Article 81(1b) requires “each-time consent” “only where the data subject’s consent is required.” When acting on the basis of the Article 81(2a), consent will not be required, and processing of the data shall take place on the basis of Union law or Member State law (Article 81(1) and Recital 31).
If the data subject objects to the processing of personal data the controller may refute such objection by demonstrating “compelling legitimate grounds for the processing which override the interests or fundamental rights and freedoms of the data subject” (Article 19).
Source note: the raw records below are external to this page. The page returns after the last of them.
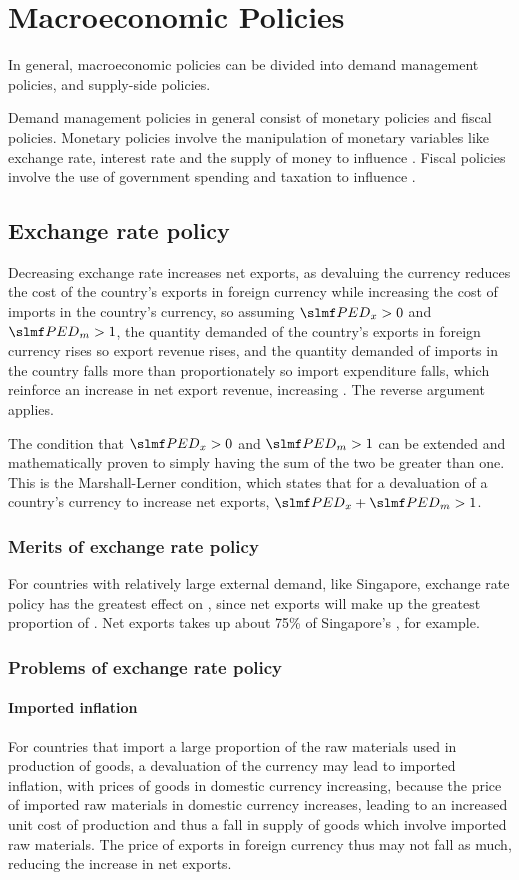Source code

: \documentclass[Economics.tex]{subfiles}
\begin{document}
\chapter{Macroeconomic Policies}
In general, macroeconomic policies can be divided into demand management policies, and supply-side policies.

Demand management policies in general consist of monetary policies and fiscal policies. Monetary policies involve the manipulation of monetary variables like exchange rate, interest rate and the supply of money to influence \AD{}. Fiscal policies involve the use of government spending and taxation to influence \AD{}.
\section{Exchange rate policy}
Decreasing exchange rate increases net exports, as devaluing the currency reduces the cost of the country's exports in foreign currency while increasing the cost of imports in the country's currency, so assuming \(\PEDx{} > 0\) and \(\PEDm{} > 1\), the quantity demanded of the country's exports in foreign currency rises so export revenue rises, and the quantity demanded of imports in the country falls more than proportionately so import expenditure falls, which reinforce an increase in net export revenue, increasing \AD{}. The reverse argument applies.

The condition that \(\PEDx{} > 0\) and \(\PEDm{} > 1\) can be extended and mathematically proven to simply having the sum of the two be greater than one. This is the Marshall-Lerner condition, which states that for a devaluation of a country's currency to increase net exports, \(\PEDx{} + \PEDm{} > 1\).
\subsection{Merits of exchange rate policy}
For countries with relatively large external demand, like Singapore, exchange rate policy has the greatest effect on \AD{}, since net exports will make up the greatest proportion of \AD{}. Net exports takes up about 75\% of Singapore's \AD{}, for example.
\subsection{Problems of exchange rate policy}
\subsubsection{Imported inflation}
For countries that import a large proportion of the raw materials used in production of goods, a devaluation of the currency may lead to imported inflation, with prices of goods in domestic currency increasing, because the price of imported raw materials in domestic currency increases, leading to an increased unit cost of production and thus a fall in supply of goods which involve imported raw materials. The price of exports in foreign currency thus may not fall as much, reducing the increase in net exports.
\end{document}
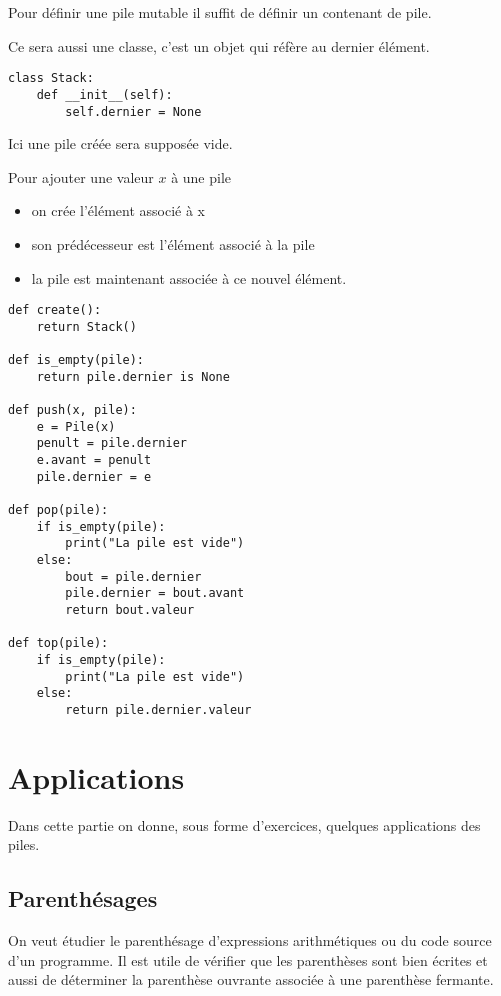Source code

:Pour définir une pile mutable il suffit de définir un contenant de pile.

Ce sera aussi une classe, c'est un objet qui réfère au dernier élément.
\begin{lstlisting}
class Stack:
    def __init__(self):
        self.dernier = None
\end{lstlisting}

Ici une pile créée sera supposée vide.

\newpage
Pour ajouter une valeur $x$ à une pile 
\begin{itemize}
\item on crée l'élément associé à x
\item son prédécesseur est l'élément associé à la pile
\item la pile est maintenant associée à ce nouvel élément.
\end{itemize}
\begin{lstlisting}[caption = {Fonctions de piles avec des objets}]
def create():
    return Stack()
    
def is_empty(pile):
    return pile.dernier is None

def push(x, pile):
    e = Pile(x)
    penult = pile.dernier
    e.avant = penult
    pile.dernier = e
   
def pop(pile):
    if is_empty(pile):
        print("La pile est vide")
    else:
        bout = pile.dernier
        pile.dernier = bout.avant
        return bout.valeur
   
def top(pile):
    if is_empty(pile):
        print("La pile est vide")
    else:
        return pile.dernier.valeur
\end{lstlisting}
\newpage
\section{Applications}
Dans cette partie on donne, sous forme d'exercices, quelques applications des piles.
\subsection{Parenthésages}\label{app:parentheses}
On veut étudier le parenthésage d'expressions arithmétiques ou du code source d'un programme. Il est utile de vérifier que les parenthèses sont bien écrites et aussi de déterminer la parenthèse ouvrante associée à une parenthèse fermante.

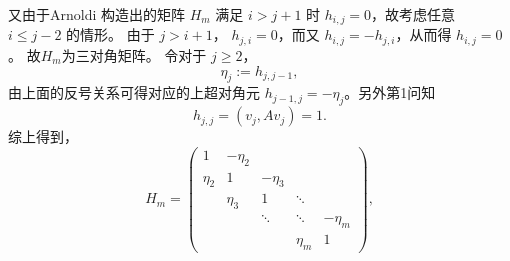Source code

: \documentclass{ctexart}
\begin{document}
\begin{solution}
\begin{enumerate}
      又由于Arnoldi 构造出的矩阵 $H_m$
      满足 $i>j+1$ 时 $h_{i,j}=0$，故考虑任意 $i\le j-2$ 的情形。
      由于 $j>i+1$， $h_{j,i}=0$，而又 $h_{i,j}=-h_{j,i}$，从而得 $h_{i,j}=0$。
      故\(H_m \)为三对角矩阵。
      令对于 $j\ge2$，
      \[
        \eta_j := h_{j,j-1},
      \]
      由上面的反号关系可得对应的上超对角元 $h_{j-1,j}=-\eta_j$。另外第1问知
      \[
        h_{j,j} = (v_j, A v_j) = 1.
      \]
      综上得到，
      \[
        H_m=
        \begin{pmatrix}
          1 & -\eta_2 &  &  &  \\
          \eta_2 & 1 & -\eta_3 &  &  \\
          & \eta_3 & 1 & \ddots &  \\
          &  & \ddots & \ddots & -\eta_m \\
          &  &  & \eta_m & 1
        \end{pmatrix},
      \]


\end{enumerate}
\end{solution}
\end{document}
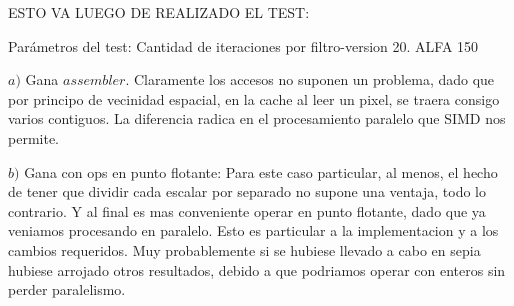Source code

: ESTO VA LUEGO DE REALIZADO EL TEST:

Parámetros del test: 
Cantidad de iteraciones por filtro-version 20.
ALFA 150

$a)$ Gana $assembler$. Claramente los accesos no suponen un problema, dado que por principo de vecinidad espacial, en la cache al leer un pixel, se traera consigo varios contiguos. La diferencia radica en el procesamiento paralelo que SIMD nos permite.

$b)$ Gana con ops en punto flotante: Para este caso particular, al menos, el hecho de tener que dividir cada escalar por separado no supone una ventaja, todo lo contrario. Y al final es mas conveniente operar en punto flotante, dado que ya veniamos procesando en paralelo. Esto es particular a la implementacion y a los cambios requeridos. Muy probablemente si se hubiese llevado a cabo en sepia hubiese arrojado otros resultados, debido a que podriamos operar con enteros sin perder paralelismo.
In its attempts to address privacy concerns in other sectors, do you agree that the EU has “overlooked” the impact of proposed privacy measures on the health sector?
Not necessarily. Personal data protection regulations were always a general regulation that applied equally to all industries and areas of activity. Specific regulations on personal data protection could only be found, rarely, in particular industry regulations (e.g. telecommunication secrecy, banking secrecy and medical documentation).
The draft regulation proves that health data are treated with due reverence and seriousness. The drafters seem to recognise the specificity of this sector. The task now is to properly measure the effects of health data protection on the health sector and duly balance these elements.